Fig. 5 showed that the comparative release profiles of IBF from directly compressed and wet granulated tablets containing Ethocel® Standard FP polymers with different viscosity grades at D:P ratio of 10 :3. Here again the wet granulation technique seemed to be dominant regarding the retardation in the release rates of IBF, due to the fore-mentioned reasons. These matrices demonstrated almost similar release profiles, irrespective of the polymer particle size and/or viscosity grade (with only slight positively deviated results in favor of Ethocel® Standard 10 FP at extended dissolution period), contrary to those obtained from the granular Ethocel® matrices through wet granulations.

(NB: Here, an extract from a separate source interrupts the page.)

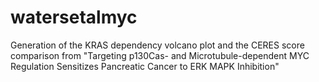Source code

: # watersetalmyc
Generation of the KRAS dependency volcano plot and the CERES score comparison from "Targeting p130Cas- and Microtubule-dependent MYC Regulation Sensitizes Pancreatic Cancer to ERK MAPK Inhibition"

This could be attributed to the similar compressibility and other physical properties of the granulations achieved from the three grades of the Ethocel® Standard FP polymers.
From this research work concluded that both the conventional granular Ethocel® as well as Ethocel® Standard FP polymers have the potentials for a successfully prepared directly compressed CR tablet formulation of IBF. However, Ethocel® Standard FP polymers were found to be more efficient, promising, and suitable in this regards. Granular Ethocel® Standard polymers with lower viscosity grades were having greater compressibility than those of the higher viscosity grades. Polymer level and particle size, rather than viscosity grade, were found to be the determining factors in controlling the release rates of IBF from the matrix tablets. Moreover, both types of the polymers, at all D:P ratios and viscosity grades could control the release profiles of IBF from the matrices more efficiently, when prepared by wet granulation as compared to the direct compression method.
Acknowledgments
This work has partially been supported by the University Grants Commission, Islamabad, Pakistan through Gomal University, Dera Ismail Khan.